IPSS precisam de maior autonomia

0
178

“Este sector precisa de maior autonomia”, aumentando o investimento na “auto-sustentabilidade”. A ideia foi defendida pelo Padre Lino Maia, presidente da Confederação Nacional das Instituições de Solidariedade, na abertura do seminário nacional intitulado sobre o tema “Caminhos para uma solidariedade sustentável”, no que respeita às Instituições Particulares de Solidariedade Social (IPSS’s). O encontro foi promovido pela Câmara Municipal da Maia, em parceria com a XZ Consultores, SA., no âmbito da Rede Social.

Abordando a questão das fontes de financiamento do sector, o presidente da Confederação Nacional das Instituições de Solidariedade referiu que o Estado suporta, em média, em 42 por cento os custos destas entidades, ficando o restante a expensas dos utentes e de ofertas da comunidade. Embora defendendo que o Estado “não deve alhear-se” desta comparticipação, o Padre Lino Maia salientou também que “não deve ser o único contribuinte”.

Por isso, e advertindo que o futuro do sector passa por uma maior autonomia, apontou três vias para o alcançar: fomento da solidariedade entre os utentes; promover iniciativas para “explorar” o sector, por exemplo, estimulando acordos / protocolos com empresas; rentabilizar equipamentos e meios das instituições. Desta forma, acredita o Padre Lino Maia, “economizaria e talvez se prestasse melhor serviço”.
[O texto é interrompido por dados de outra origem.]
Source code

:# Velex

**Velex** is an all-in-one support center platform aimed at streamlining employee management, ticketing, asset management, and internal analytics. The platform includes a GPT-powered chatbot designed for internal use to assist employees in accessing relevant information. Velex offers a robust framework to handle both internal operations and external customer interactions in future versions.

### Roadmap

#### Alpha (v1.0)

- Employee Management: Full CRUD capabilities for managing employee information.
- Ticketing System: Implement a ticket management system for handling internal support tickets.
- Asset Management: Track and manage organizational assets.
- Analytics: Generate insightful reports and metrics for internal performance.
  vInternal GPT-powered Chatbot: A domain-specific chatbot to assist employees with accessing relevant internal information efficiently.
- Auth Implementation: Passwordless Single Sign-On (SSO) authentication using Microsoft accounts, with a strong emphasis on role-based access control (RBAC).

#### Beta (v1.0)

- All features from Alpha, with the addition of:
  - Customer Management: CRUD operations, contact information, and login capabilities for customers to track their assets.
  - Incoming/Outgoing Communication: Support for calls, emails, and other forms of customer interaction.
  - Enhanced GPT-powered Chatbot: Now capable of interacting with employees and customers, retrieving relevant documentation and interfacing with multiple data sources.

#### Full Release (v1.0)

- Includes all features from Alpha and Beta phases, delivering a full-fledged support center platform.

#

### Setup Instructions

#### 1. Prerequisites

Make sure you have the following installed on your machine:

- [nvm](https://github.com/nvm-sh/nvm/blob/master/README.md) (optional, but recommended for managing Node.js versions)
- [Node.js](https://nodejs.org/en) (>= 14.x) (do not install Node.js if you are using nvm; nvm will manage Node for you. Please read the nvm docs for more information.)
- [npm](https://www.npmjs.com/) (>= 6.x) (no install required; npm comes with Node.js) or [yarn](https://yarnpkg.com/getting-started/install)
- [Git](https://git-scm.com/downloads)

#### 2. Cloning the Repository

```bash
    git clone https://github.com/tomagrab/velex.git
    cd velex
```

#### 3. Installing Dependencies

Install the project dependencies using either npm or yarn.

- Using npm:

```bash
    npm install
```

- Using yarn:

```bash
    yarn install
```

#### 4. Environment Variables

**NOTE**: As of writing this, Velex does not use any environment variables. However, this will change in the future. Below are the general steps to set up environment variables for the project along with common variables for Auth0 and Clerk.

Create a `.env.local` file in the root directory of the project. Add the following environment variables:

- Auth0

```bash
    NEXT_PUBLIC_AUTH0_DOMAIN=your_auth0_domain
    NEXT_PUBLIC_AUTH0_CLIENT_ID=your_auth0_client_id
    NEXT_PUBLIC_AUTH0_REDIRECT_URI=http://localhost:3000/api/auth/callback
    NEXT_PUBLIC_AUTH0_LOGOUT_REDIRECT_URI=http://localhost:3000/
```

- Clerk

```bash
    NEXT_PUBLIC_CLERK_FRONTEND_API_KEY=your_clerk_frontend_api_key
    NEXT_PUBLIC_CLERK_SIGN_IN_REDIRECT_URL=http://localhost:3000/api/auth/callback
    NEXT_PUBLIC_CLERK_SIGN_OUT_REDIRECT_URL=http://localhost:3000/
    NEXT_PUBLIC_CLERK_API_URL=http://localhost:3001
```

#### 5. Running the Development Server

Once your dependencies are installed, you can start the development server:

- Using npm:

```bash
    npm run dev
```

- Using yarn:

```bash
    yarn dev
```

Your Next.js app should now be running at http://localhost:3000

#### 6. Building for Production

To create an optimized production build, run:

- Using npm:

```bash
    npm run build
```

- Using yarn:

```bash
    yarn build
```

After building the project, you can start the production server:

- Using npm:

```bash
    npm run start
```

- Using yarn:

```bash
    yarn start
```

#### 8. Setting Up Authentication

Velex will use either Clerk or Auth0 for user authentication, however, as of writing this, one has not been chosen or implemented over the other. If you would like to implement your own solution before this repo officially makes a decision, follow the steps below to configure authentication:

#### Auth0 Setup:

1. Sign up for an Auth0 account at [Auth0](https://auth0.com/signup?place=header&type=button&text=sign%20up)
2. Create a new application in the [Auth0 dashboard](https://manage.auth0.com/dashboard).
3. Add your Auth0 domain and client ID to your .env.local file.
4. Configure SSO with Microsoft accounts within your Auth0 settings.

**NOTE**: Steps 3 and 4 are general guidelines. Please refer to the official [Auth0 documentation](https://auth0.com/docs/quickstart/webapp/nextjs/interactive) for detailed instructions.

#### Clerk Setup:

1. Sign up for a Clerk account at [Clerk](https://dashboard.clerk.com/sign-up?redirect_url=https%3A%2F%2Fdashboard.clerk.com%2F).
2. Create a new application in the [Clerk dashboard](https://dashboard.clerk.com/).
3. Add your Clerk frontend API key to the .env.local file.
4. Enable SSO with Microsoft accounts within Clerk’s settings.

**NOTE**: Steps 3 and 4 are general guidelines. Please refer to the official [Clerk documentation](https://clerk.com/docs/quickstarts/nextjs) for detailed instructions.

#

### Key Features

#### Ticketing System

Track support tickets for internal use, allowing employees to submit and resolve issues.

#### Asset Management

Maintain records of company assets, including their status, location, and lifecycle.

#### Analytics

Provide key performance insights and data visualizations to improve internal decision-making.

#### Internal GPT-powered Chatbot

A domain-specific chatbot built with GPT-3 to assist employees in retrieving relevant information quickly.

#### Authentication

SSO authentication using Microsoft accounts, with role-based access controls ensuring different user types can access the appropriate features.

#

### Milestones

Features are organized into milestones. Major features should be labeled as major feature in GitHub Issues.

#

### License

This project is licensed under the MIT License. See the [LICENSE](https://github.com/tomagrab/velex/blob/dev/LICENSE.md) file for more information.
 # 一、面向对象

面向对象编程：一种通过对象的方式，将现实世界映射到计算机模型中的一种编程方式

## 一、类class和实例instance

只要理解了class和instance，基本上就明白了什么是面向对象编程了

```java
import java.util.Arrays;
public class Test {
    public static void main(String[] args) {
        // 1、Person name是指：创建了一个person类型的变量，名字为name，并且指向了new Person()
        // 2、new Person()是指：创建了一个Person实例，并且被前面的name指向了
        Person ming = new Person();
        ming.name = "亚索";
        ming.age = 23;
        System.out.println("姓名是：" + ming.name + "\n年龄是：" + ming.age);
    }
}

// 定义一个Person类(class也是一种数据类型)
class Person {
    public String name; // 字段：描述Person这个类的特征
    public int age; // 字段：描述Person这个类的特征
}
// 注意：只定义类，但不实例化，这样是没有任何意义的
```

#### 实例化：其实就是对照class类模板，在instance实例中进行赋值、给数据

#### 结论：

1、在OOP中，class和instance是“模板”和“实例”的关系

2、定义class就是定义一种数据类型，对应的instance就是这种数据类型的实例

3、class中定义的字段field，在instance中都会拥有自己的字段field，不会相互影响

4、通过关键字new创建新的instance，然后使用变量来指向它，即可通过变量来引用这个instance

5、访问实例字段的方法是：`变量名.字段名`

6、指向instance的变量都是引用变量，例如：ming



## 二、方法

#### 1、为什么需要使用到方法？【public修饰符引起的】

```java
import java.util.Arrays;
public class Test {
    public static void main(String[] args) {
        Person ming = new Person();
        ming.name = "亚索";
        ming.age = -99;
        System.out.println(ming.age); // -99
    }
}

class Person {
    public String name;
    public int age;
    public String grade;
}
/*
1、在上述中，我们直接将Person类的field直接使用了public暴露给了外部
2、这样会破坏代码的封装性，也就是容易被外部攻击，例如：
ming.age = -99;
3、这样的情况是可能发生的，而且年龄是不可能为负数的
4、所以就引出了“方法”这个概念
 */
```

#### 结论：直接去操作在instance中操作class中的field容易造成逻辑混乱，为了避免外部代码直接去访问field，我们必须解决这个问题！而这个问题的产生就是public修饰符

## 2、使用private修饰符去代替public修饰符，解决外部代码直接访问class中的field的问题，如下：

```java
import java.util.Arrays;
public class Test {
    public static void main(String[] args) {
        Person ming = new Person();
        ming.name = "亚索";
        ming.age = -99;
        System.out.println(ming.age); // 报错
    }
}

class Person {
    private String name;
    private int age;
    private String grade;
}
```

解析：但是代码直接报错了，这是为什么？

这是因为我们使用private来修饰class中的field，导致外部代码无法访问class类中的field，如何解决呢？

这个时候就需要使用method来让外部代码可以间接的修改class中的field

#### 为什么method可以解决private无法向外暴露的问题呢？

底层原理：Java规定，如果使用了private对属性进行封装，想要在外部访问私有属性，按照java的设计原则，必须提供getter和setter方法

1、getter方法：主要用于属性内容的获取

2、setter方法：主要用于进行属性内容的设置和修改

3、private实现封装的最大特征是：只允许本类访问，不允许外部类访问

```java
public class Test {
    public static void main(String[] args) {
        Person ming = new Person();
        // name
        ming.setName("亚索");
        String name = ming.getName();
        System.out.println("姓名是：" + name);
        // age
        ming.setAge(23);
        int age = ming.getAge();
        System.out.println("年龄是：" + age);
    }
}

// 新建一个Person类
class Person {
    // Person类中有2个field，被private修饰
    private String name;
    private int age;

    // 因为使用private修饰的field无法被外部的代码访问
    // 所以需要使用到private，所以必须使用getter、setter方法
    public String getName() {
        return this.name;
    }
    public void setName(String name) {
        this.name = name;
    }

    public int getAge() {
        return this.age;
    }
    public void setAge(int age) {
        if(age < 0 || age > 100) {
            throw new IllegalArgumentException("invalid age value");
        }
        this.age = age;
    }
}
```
Da parte da XZ Consultores, SA, Pedro Calheiros sublinhou que a questão da sustentabilidade se coloca a todos os sectores, admitindo também que a actual crise “vem agravar esta necessidade”.

Seguiu-se a intervenção do director distrital do Instituto da Segurança Social, I.P., concordando que “o Estado não pode, naturalmente, alhear-se do financiamento às instituições”. Mas Luís Cunha alertou para a dicotomia Rede de Solidariedade / Rede de Equipamentos Sociais, distinguindo o apoio ao funcionamento do apoio à construção de equipamentos. Foi neste contexto que se confessou também preocupado com o futuro das instituições que, trabalhando na rua, não têm qualquer tipo de receita. E é para estas que vê a maior vantagem do estabelecimento de parcerias.